▶

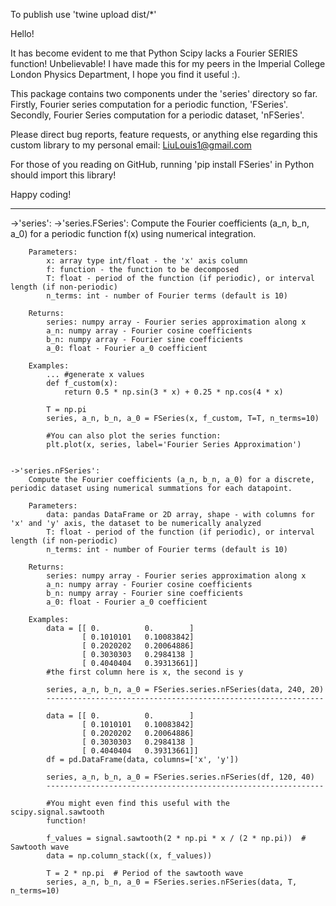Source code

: To publish use 'twine upload dist/*'

Hello!

It has become evident to me that Python Scipy lacks a Fourier SERIES function! Unbelievable! I have made this for my peers in the Imperial College London Physics Department, I hope you find it useful :). 

This package contains two components under the 'series' directory so far. Firstly, Fourier series computation for a periodic function, 'FSeries'. Secondly, Fourier Series computation for a periodic dataset, 'nFSeries'.

Please direct bug reports, feature requests, or anything else regarding this custom library to my personal email: LiuLouis1@gmail.com

For those of you reading on GitHub, running 'pip install FSeries' in Python should import this library!

Happy coding!

-------------------------------------------------------------------------------------------------------------------------------------
->'series':
    ->'series.FSeries':
        Compute the Fourier coefficients (a_n, b_n, a_0) for a periodic function f(x) using numerical integration.
            
        Parameters:
            x: array type int/float - the 'x' axis column
            f: function - the function to be decomposed
            T: float - period of the function (if periodic), or interval length (if non-periodic)
            n_terms: int - number of Fourier terms (default is 10)

        Returns: 
            series: numpy array - Fourier series approximation along x
            a_n: numpy array - Fourier cosine coefficients
            b_n: numpy array - Fourier sine coefficients
            a_0: float - Fourier a_0 coefficient

        Examples: 
            ... #generate x values
            def f_custom(x):
                return 0.5 * np.sin(3 * x) + 0.25 * np.cos(4 * x)

            T = np.pi
            series, a_n, b_n, a_0 = FSeries(x, f_custom, T=T, n_terms=10)

            #You can also plot the series function:
            plt.plot(x, series, label='Fourier Series Approximation')
        

    ->'series.nFSeries': 
        Compute the Fourier coefficients (a_n, b_n, a_0) for a discrete, periodic dataset using numerical summations for each datapoint.
                
        Parameters: 
            data: pandas DataFrame or 2D array, shape - with columns for 'x' and 'y' axis, the dataset to be numerically analyzed
            T: float - period of the function (if periodic), or interval length (if non-periodic)
            n_terms: int - number of Fourier terms (default is 10)

        Returns: 
            series: numpy array - Fourier series approximation along x
            a_n: numpy array - Fourier cosine coefficients
            b_n: numpy array - Fourier sine coefficients
            a_0: float - Fourier a_0 coefficient

        Examples: 
            data = [[ 0.          0.        ]
                    [ 0.1010101   0.10083842]
                    [ 0.2020202   0.20064886]
                    [ 0.3030303   0.2984138 ]
                    [ 0.4040404   0.39313661]]
            #the first column here is x, the second is y
     
            series, a_n, b_n, a_0 = FSeries.series.nFSeries(data, 240, 20)
            --------------------------------------------------------------
            
            data = [[ 0.          0.        ]
                    [ 0.1010101   0.10083842]
                    [ 0.2020202   0.20064886]
                    [ 0.3030303   0.2984138 ]
                    [ 0.4040404   0.39313661]]
            df = pd.DataFrame(data, columns=['x', 'y'])

            series, a_n, b_n, a_0 = FSeries.series.nFSeries(df, 120, 40)
            --------------------------------------------------------------

            #You might even find this useful with the scipy.signal.sawtooth 
            function!

            f_values = signal.sawtooth(2 * np.pi * x / (2 * np.pi))  # Sawtooth wave
            data = np.column_stack((x, f_values))

            T = 2 * np.pi  # Period of the sawtooth wave
            series, a_n, b_n, a_0 = FSeries.series.nFSeries(data, T, n_terms=10)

◀

**TRY IT**
Scan the listing above for the word "useful" and copy every line that holds it.

**SOLUTION TO THE PROBLEM**
It has become evident to me that Python Scipy lacks a Fourier SERIES function! Unbelievable! I have made this for my peers in the Imperial College London Physics Department, I hope you find it useful :). 
            #You might even find this useful with the scipy.signal.sawtooth 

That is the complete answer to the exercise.